For the past few years, the station has been loaned out to a Spanish language community, but now the Krishnas are back and their content is better, said program director Charu Das.
"We're really excited about the format, and we think that people will really like it," Das said. "The type of music that we choose will resonate with everyone's innermost being, regardless if they're black, white, red, yellow or green."
Because of FCC guidelines, Krishna Radio has to reduce power after sunset, but during the day the channel can be heard clearly throughout the valley and as far north as West Jordan and parts of the University of Utah campus.
KHQN is the only full-time Indian devotee station in the United States. Das started it in 1982 after he realized he could run a full-time station for the same amount he was paying to broadcast a weekly Indian radio show in Los Angeles.
He and his wife purchased the small Utah County radio station for $130,000 after learning the pious nature of the Provo area. With a small amount of programming, Das began Krishna Radio in an album-oriented rock format for a couple of years with the hopes of converting the format to entirely Hare Krishna religious.

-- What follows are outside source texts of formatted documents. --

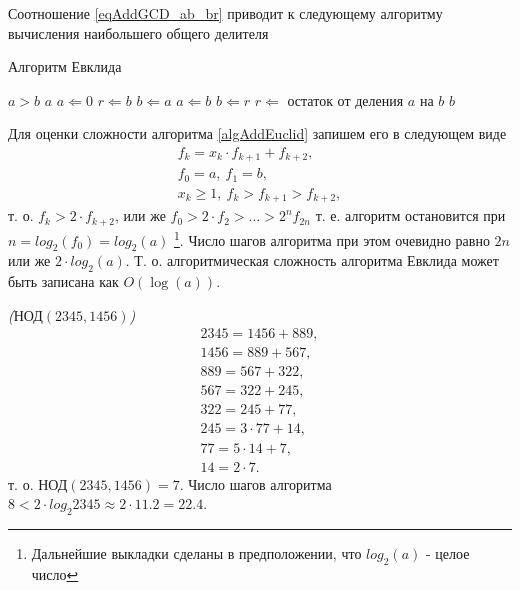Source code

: Соотношение \eqref{eqAddGCD_ab_br} приводит к следующему алгоритму
вычисления наибольшего общего делителя
\begin{algorithm}
\caption{Алгоритм Евклида}
\begin{algorithmic}
    \STATE $a > b$
        \RETURN $a$
    \ENDIF
    \STATE $a \Leftarrow 0$
    \STATE $r \Leftarrow b$
    \STATE $b \Leftarrow a$
    \REPEAT
        \STATE $a \Leftarrow b$
        \STATE $b \Leftarrow r$
        \STATE $r \Leftarrow $ остаток от деления $a$ на $b$
    \RETURN $b$
\end{algorithmic}
\label{algAddEuclid}
\end{algorithm}

Для оценки сложности алгоритма \ref{algAddEuclid} запишем его в
следующем виде 
\begin{eqnarray}
f_k = x_k \cdot f_{k + 1} + f_{k + 2},
\nonumber \\
f_0 = a, \: f_1 = b,
\nonumber \\
x_k \ge 1, \: f_k > f_{k+1} > f_{k + 2},
\nonumber
\end{eqnarray}
т. о. $f_k > 2 \cdot f_{k + 2}$, или же 
$f_0 > 2 \cdot f_2 > \dots > 2^nf_{2n}$ т. е. алгоритм остановится при
$n = log_2\left(f_0\right) = log_2\left(a\right)$
\footnote{Дальнейшие выкладки сделаны в предположении, что
  $log_2\left(a\right)$ - целое число}. Число шагов
алгоритма при этом очевидно равно $2n$ или же 
$2 \cdot log_2\left(a\right)$. Т. о. алгоритмическая сложность
алгоритма Евклида может быть записана как 
$O\left(\log \left(a\right)\right)$.


\begin{example}
\emph{($\mbox{НОД}\left(2345,1456\right)$)}
\begin{eqnarray}
2345 = 1456 + 889,
\nonumber \\
1456 = 889 + 567,
\nonumber \\
889 = 567 + 322,
\nonumber \\
567 = 322 + 245,
\nonumber \\
322 = 245 + 77,
\nonumber \\
245 = 3 \cdot 77 + 14,
\nonumber \\
77 = 5 \cdot 14 + 7,
\nonumber \\
14 = 2 \cdot 7.
\nonumber
\end{eqnarray}
т. о. $\mbox{НОД}\left(2345,1456\right) = 7$. 
Число шагов алгоритма  $8 < 2 \cdot log_2{2345} \approx 2 \cdot 11.2 = 22.4$.
\nonumber
\end{example}
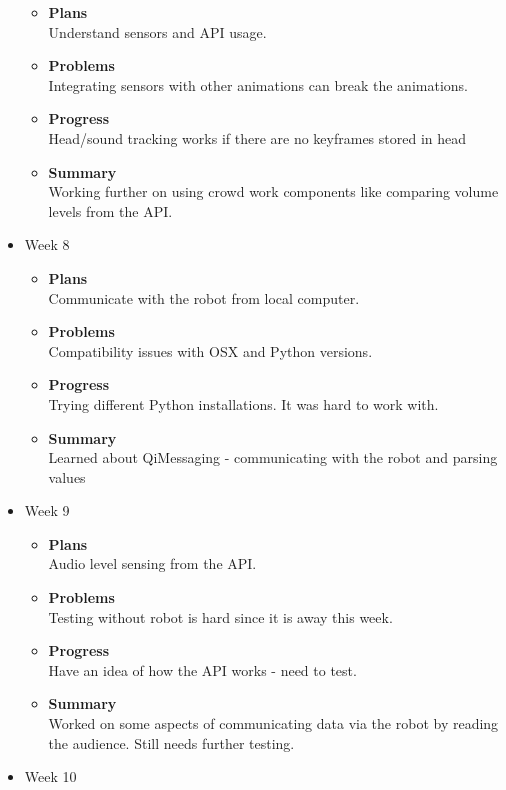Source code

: \begin{itemize}
\begin{itemize}
				\item \textbf{Plans} \\
				Understand sensors and API usage.
				\item \textbf{Problems} \\
				Integrating sensors with other animations can break the animations.
				\item \textbf{Progress} \\
				Head/sound tracking works if there are no keyframes stored in head
				\item \textbf{Summary} \\
				Working further on using crowd work components like comparing volume levels from the API.
			\end{itemize}
		\item{Week 8}
			\begin{itemize}
				\item \textbf{Plans} \\
				Communicate with the robot from local computer.
				\item \textbf{Problems} \\
				Compatibility issues with OSX and Python versions.
				\item \textbf{Progress} \\
				Trying different Python installations. It was hard to work with.
				\item \textbf{Summary} \\
				Learned about QiMessaging - communicating with the robot and parsing values
			\end{itemize}
		\item{Week 9}
			\begin{itemize}
				\item \textbf{Plans} \\
				Audio level sensing from the API.
				\item \textbf{Problems} \\
				Testing without robot is hard since it is away this week.
				\item \textbf{Progress} \\
				Have an idea of how the API works - need to test.
				\item \textbf{Summary} \\
				Worked on some aspects of communicating data via the robot by reading the audience. Still needs further testing.
			\end{itemize}
		\item{Week 10}
			\begin{itemize}

\end{itemize}
\end{itemize}

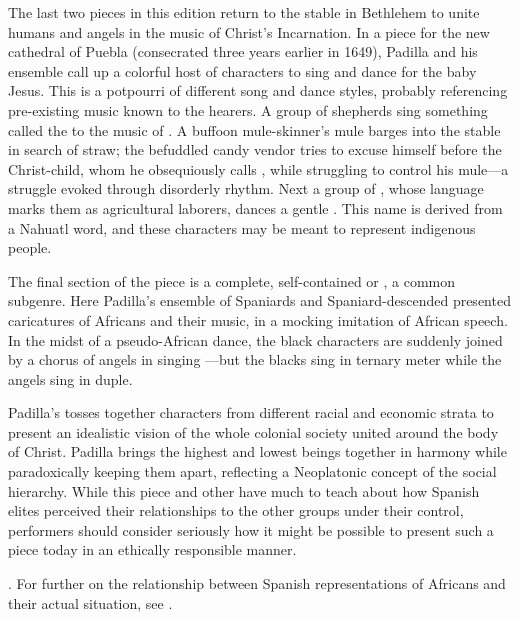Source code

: The last two pieces in this edition return to the stable in Bethlehem to unite 
humans and angels in the music of Christ's Incarnation.
In a piece for the new cathedral of Puebla (consecrated three years earlier in 
1649), Padilla and his ensemble call up a colorful host of characters 
 to sing and dance for the baby Jesus.
This  is a potpourri of different song and dance styles, 
probably referencing pre-existing music known to the hearers.
A group of shepherds sing something called the  to the music 
of .
A buffoon mule-skinner's mule barges into the stable in search of straw; the 
befuddled candy vendor tries to excuse himself before the Christ-child, whom he 
obsequiously calls , while struggling to control his mule---a 
struggle evoked through disorderly rhythm.
Next a group of , whose language marks them as 
agricultural laborers, dances a gentle .
This name is derived from a Nahuatl word, and these characters may be meant to 
represent indigenous people.

The final section of the piece is a complete, self-contained  or 
, a common subgenre.
Here Padilla's ensemble of Spaniards and Spaniard-descended  
presented caricatures of Africans and their music, in a mocking imitation of 
African speech.
In the midst of a pseudo-African dance, the black characters are suddenly 
joined by a chorus of angels in singing ---but the blacks sing in 
ternary meter while the angels sing in duple.

Padilla's  tosses together characters from different 
racial and economic strata to present an idealistic vision of the whole 
colonial society united around the body of Christ.
Padilla brings the highest and lowest beings together in harmony while 
paradoxically keeping them apart, reflecting a Neoplatonic concept of the 
social hierarchy.
While this piece and other  have much to teach 
about how Spanish elites perceived their relationships to the other groups 
under their control, performers should consider seriously how it might be 
possible to present such a piece today in an ethically responsible manner.%
  \begin{Footnote}
      \autocites{Baker:EthnicVC}{Baker:PerformancePostColonial}. 
      For further on the relationship between Spanish representations of Africans 
      and their actual situation, see \autocites{Molinero:Negros}{Lipski:AfroHispanic}
      {Fromont:DancingKingCongo}.
  \end{Footnote}

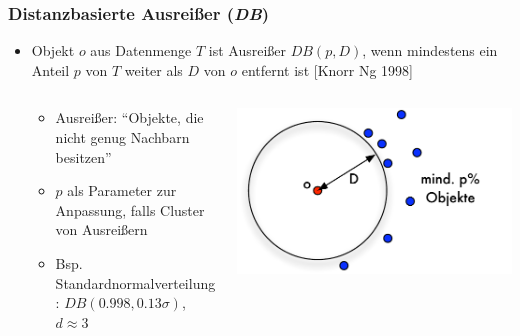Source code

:    \begin{frame}
    \frametitle{Distanzbasierte Ausreißer (\emph{DB})}
    
    \begin{itemize}
    \item Objekt $o$ aus Datenmenge $T$ ist Ausreißer $DB(p,D)$, wenn
      mindestens ein Anteil $p$ von $T$ weiter als $D$ von $o$ entfernt
      ist [Knorr Ng 1998] 
    \begin{columns}[c]
    \begin{column}{5cm}
    \begin{itemize}
    \item Ausreißer: "`Objekte, die nicht genug Nachbarn besitzen"'
    \item $p$ als Parameter zur Anpassung, falls Cluster von Ausreißern
    \item Bsp. Standardnormalverteilung: $DB(0.998, 0.13\sigma)$, $d \approx 3$
    \end{itemize}
    \end{column}
    \begin{column}{5cm}
    \includegraphics[scale=.6]{fig4/distance-outlier.pdf}
    \end{column}
    \end{columns}
    
    \end{itemize}
    
    
    \end{frame}
    
    
    
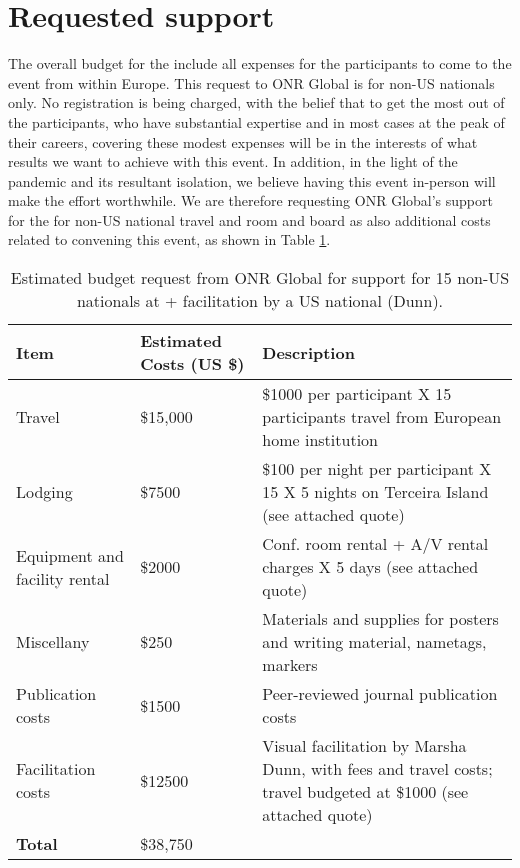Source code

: \section{Requested  support}

The overall budget for the \symp include all expenses for the
participants to come to the event from within Europe. This request to
ONR Global is for non-US nationals only. No registration is being
charged, with the belief that to get the most out of the participants,
who have substantial expertise and in most cases at the peak of their
careers, covering these modest expenses will be in the interests of
what results we want to achieve with this event. In addition, in the
light of the pandemic and its resultant isolation, we believe having
this event in-person will make the effort worthwhile.  We are
therefore requesting ONR Global's support for the \symp for non-US
national travel and room and board as also additional costs related to
convening this event, as shown in Table \ref{tab:nsf-budget}.

\begin{table}[!h]
  \footnotesize{
    \centering    
    \begin{tabular}{|p{3.0cm}|p{1.6cm}|p{10cm}|}
      \hline 
      \rowcolor{Gray}
      \bfseries Item& \bfseries Estimated Costs (US \$)&\bfseries Description\\
      \hline
      Travel & \$15,000 & \$1000 per participant X 15 participants
                          travel from European home institution\\ 
      \hline
      Lodging& \$7500 & \$100 per night per participant X 15 X 5
                        nights on Terceira Island (see attached quote)\\
      \hline
      Equipment and facility rental &\$2000 & Conf. room rental + A/V
                                              rental charges X 5 days
                                              (see attached quote)\\
      \hline
      Miscellany& \$250 & Materials and supplies for posters and writing material,
                          nametags, markers\\
      \hline
      Publication costs& \$1500 & Peer-reviewed journal publication
                                  costs\\
      \hline
      Facilitation costs& \$12500 & Visual facilitation by Marsha
                                    Dunn, with fees and travel
                                    costs; travel budgeted at \$1000 (see attached quote)\\
      \hline
      \textbf{Total}& \$38,750&\\
      \hline        
  \end{tabular}
  \caption{Estimated budget request from ONR Global for support for 15
    non-US nationals at \sympe + facilitation by a US national (Dunn).}
  \label{tab:nsf-budget}
}
\end{table}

In 1994, the station started a main menu of devotional programming, with a lineup of vegetarianism shows, serialized and dramatized Indian epics, Puranic literature, stories and music.

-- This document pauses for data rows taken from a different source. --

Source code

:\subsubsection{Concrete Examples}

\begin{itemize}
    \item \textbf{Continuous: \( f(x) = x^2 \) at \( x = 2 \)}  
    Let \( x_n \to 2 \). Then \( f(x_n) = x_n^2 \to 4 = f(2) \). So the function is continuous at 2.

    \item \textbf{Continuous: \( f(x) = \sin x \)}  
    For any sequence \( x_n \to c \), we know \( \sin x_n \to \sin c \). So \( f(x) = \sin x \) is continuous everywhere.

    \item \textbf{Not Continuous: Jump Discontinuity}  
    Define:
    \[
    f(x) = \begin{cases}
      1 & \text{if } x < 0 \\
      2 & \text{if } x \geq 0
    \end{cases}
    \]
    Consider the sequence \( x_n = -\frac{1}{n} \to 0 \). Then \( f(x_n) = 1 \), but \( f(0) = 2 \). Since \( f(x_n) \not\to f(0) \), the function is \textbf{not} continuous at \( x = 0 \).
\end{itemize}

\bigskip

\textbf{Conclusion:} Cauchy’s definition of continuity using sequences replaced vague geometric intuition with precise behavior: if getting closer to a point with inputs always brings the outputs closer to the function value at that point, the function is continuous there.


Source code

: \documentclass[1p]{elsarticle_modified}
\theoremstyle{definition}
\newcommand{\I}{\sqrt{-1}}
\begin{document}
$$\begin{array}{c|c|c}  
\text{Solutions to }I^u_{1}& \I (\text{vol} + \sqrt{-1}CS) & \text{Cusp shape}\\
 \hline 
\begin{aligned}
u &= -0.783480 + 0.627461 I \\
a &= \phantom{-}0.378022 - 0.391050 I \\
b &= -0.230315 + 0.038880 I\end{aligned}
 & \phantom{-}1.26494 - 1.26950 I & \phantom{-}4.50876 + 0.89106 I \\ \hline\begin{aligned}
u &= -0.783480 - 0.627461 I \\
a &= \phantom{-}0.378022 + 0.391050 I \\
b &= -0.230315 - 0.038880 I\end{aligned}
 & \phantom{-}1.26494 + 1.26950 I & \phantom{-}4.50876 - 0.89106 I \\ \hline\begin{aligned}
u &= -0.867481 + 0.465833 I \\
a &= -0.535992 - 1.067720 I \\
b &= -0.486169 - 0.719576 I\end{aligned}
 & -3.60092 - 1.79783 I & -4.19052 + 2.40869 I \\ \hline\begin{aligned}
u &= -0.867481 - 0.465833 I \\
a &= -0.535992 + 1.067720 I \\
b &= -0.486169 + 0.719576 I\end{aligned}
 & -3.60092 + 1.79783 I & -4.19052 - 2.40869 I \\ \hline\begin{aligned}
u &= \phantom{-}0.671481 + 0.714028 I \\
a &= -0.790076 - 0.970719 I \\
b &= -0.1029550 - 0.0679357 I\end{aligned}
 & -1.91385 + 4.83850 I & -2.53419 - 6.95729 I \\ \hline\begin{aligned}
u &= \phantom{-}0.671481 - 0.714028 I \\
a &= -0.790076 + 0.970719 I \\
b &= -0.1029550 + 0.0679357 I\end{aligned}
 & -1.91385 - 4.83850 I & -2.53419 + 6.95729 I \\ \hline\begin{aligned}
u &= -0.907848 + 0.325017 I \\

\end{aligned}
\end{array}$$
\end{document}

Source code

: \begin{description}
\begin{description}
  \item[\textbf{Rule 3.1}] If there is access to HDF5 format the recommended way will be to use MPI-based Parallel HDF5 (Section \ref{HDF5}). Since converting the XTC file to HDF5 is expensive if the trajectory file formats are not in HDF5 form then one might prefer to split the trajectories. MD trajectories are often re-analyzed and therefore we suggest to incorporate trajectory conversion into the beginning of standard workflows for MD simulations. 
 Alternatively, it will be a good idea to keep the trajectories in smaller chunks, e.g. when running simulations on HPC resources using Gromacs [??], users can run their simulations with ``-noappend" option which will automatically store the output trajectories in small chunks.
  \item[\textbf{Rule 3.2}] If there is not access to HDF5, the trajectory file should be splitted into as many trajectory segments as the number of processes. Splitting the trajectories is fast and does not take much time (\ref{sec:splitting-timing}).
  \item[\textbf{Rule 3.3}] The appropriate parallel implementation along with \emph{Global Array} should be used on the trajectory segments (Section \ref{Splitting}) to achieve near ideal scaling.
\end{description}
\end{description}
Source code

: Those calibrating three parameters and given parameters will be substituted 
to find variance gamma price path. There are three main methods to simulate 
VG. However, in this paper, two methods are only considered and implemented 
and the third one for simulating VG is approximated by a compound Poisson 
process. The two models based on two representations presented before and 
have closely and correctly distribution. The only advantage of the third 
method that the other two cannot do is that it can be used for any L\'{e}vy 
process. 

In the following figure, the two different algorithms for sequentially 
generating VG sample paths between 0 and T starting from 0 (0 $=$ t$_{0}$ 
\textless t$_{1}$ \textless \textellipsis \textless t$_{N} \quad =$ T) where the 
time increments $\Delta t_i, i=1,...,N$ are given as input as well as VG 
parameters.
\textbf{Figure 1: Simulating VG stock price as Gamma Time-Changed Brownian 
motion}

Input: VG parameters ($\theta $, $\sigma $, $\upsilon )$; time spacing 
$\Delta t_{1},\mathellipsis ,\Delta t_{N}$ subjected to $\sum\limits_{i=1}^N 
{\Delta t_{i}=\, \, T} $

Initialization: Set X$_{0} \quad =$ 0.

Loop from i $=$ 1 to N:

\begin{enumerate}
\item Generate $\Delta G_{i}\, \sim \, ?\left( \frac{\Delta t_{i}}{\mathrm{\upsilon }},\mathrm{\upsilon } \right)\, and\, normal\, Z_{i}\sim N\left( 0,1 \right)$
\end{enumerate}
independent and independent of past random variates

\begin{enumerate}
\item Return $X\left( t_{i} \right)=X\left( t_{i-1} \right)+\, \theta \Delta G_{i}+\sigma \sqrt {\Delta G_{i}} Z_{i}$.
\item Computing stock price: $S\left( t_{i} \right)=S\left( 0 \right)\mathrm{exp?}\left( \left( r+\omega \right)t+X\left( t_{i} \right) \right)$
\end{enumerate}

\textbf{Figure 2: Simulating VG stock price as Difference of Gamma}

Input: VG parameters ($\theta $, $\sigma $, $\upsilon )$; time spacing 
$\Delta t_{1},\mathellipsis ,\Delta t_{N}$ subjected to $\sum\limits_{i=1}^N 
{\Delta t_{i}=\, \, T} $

But the broadcast struggled for funding, with only bake sales and donations subsidizing the station.
In 1999, the Utah Krishnas started construction on the Krishna Temple and a Spanish-language community approached them about using the station.
"They came at the perfect time," Das said. "We were broke and it provided needed cash."
The temple, which has cost $1.2 million so far, opened in 2001. Now, with the Spanish station moving on and the Krishnas solid on their feet, they've started to broadcast once again with new technology and more than 1,000 songs to play.
The station has a new solid-state transmitter; the programming is all digitally fed from computer; and Das has a trip to India planned for January that will result in an even larger music collection.
"When we went off the air in 1999, there were a couple of people who were bitterly disappointed," Das said. "We're not only back, but we're better and the radio station paid for a chunk of the temple. It was all so timely. Some day we'll write a book about all the supernatural events that contributed to this project."